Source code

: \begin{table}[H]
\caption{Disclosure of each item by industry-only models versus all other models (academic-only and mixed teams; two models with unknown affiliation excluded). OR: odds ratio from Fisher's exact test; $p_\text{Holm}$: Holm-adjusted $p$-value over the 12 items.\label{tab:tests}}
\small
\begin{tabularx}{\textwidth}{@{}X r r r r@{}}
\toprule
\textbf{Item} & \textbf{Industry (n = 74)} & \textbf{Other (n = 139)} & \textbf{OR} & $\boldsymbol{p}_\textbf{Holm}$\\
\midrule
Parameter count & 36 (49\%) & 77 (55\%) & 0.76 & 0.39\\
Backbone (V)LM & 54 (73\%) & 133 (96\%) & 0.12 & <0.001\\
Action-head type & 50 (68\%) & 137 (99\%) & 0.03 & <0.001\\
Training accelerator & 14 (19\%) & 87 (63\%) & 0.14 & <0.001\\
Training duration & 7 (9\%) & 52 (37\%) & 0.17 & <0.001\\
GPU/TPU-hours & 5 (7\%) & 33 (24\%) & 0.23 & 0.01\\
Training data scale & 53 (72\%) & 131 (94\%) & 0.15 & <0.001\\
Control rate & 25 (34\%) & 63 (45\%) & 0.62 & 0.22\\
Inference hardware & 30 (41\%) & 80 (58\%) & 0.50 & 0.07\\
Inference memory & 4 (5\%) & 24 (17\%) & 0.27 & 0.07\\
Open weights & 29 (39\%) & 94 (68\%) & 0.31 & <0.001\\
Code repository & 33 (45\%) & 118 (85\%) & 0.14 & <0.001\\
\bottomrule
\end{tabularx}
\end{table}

#### About this task:
The full set of entries should be transcribed exactly.

#### Result for this task:
Source code

: \begin{table}[H]
\caption{Disclosure of each item by industry-only models versus all other models (academic-only and mixed teams; two models with unknown affiliation excluded). OR: odds ratio from Fisher's exact test; $p_\text{Holm}$: Holm-adjusted $p$-value over the 12 items.\label{tab:tests}}
\small
\begin{tabularx}{\textwidth}{@{}X r r r r@{}}
\toprule
\textbf{Item} & \textbf{Industry (n = 74)} & \textbf{Other (n = 139)} & \textbf{OR} & $\boldsymbol{p}_\textbf{Holm}$\\
\midrule
Parameter count & 36 (49\%) & 77 (55\%) & 0.76 & 0.39\\
Backbone (V)LM & 54 (73\%) & 133 (96\%) & 0.12 & <0.001\\
Action-head type & 50 (68\%) & 137 (99\%) & 0.03 & <0.001\\
Training accelerator & 14 (19\%) & 87 (63\%) & 0.14 & <0.001\\
Training duration & 7 (9\%) & 52 (37\%) & 0.17 & <0.001\\
GPU/TPU-hours & 5 (7\%) & 33 (24\%) & 0.23 & 0.01\\
Training data scale & 53 (72\%) & 131 (94\%) & 0.15 & <0.001\\
Control rate & 25 (34\%) & 63 (45\%) & 0.62 & 0.22\\
Inference hardware & 30 (41\%) & 80 (58\%) & 0.50 & 0.07\\
Inference memory & 4 (5\%) & 24 (17\%) & 0.27 & 0.07\\
Open weights & 29 (39\%) & 94 (68\%) & 0.31 & <0.001\\
Code repository & 33 (45\%) & 118 (85\%) & 0.14 & <0.001\\
\bottomrule
\end{tabularx}
\end{table}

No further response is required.